RARC M76: Missing or Invalid Diagnosis or Condition
The diagnosis or condition information on the claim is missing, invalid, or does not support the services billed — review and correct the ICD codes, then resubmit.
What Does RARC M76 Mean?
M76 signals that the payer identified a problem with the diagnosis information submitted on the claim. This can mean a diagnosis code is entirely absent, contains an invalid or outdated ICD-10 code, or is not coded to the level of specificity the payer requires. Since diagnosis codes drive medical necessity determinations, coverage decisions, and reimbursement calculations, an issue here effectively stalls the entire claim.
One of the most common triggers for M76 is insufficient specificity. ICD-10-CM requires codes to be reported to the highest number of characters available, and submitting a three- or four-character code when a five-, six-, or seven-character code exists will often result in this remark. Another frequent cause is using a code from the previous fiscal year's code set — ICD-10 updates take effect every October 1, and claims submitted with retired codes after that date will fail validation. Less commonly, M76 can indicate that the diagnosis simply does not logically support the procedure performed, though payers more often use other remark codes for that specific issue.
You will typically see M76 paired with CARC 16 (missing information), CARC 4 (procedure code inconsistent with diagnosis), or CARC 167 (diagnosis not covered). The accompanying CARC helps clarify whether the problem is a missing code, a specificity issue, or a coverage mismatch.
What to Do
Pull the claim and verify every diagnosis code against the current ICD-10-CM code set. Check that each code is valid, coded to the highest level of specificity, and appropriate for the date of service. If a code was retired in the most recent October update, identify its replacement. If the diagnosis field is blank, work with the provider to determine the correct diagnosis from the clinical documentation and add it to the claim.

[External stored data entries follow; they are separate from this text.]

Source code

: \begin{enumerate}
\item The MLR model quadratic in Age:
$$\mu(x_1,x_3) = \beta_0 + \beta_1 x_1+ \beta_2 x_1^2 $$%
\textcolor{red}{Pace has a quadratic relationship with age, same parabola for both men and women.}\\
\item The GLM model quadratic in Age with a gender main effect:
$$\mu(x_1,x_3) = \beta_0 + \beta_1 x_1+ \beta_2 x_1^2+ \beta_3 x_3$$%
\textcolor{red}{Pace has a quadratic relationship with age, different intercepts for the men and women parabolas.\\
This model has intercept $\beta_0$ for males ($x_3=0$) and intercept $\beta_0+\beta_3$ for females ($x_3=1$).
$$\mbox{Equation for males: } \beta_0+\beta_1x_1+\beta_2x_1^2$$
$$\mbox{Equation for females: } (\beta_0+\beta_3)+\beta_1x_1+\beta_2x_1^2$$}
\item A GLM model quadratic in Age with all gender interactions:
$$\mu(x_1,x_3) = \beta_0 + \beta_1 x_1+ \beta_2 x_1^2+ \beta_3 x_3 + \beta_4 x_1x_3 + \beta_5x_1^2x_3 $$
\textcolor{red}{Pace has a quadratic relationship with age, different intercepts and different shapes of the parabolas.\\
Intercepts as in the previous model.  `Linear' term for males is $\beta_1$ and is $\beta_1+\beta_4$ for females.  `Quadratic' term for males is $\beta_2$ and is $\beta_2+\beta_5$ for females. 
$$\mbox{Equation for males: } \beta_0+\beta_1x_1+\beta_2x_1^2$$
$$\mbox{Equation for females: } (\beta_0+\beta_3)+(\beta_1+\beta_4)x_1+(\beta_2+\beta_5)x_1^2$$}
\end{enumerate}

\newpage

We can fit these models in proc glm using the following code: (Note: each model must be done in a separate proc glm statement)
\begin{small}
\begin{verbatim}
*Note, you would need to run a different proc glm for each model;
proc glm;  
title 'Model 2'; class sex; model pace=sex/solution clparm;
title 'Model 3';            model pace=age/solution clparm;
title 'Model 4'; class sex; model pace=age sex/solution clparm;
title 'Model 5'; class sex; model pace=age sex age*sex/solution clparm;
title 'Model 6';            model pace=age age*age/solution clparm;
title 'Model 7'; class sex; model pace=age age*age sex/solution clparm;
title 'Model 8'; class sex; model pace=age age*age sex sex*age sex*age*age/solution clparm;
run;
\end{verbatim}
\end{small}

Resubmit once corrections are in place.
To prevent recurring M76 denials, update your ICD-10 code tables promptly each October and run validation checks on claims before submission. Many practice management systems offer code specificity warnings that flag truncated codes at the point of entry. For high-volume practices, a periodic audit of your top 50 diagnosis codes against the current code set can catch systemic issues before they generate a wave of denials.
Common Scenarios
- A claim is submitted with ICD-10 code M54.5 (low back pain) after October 1, but the code was replaced by more specific codes like M54.50, M54.51, etc. — the payer returns M76 for invalid diagnosis.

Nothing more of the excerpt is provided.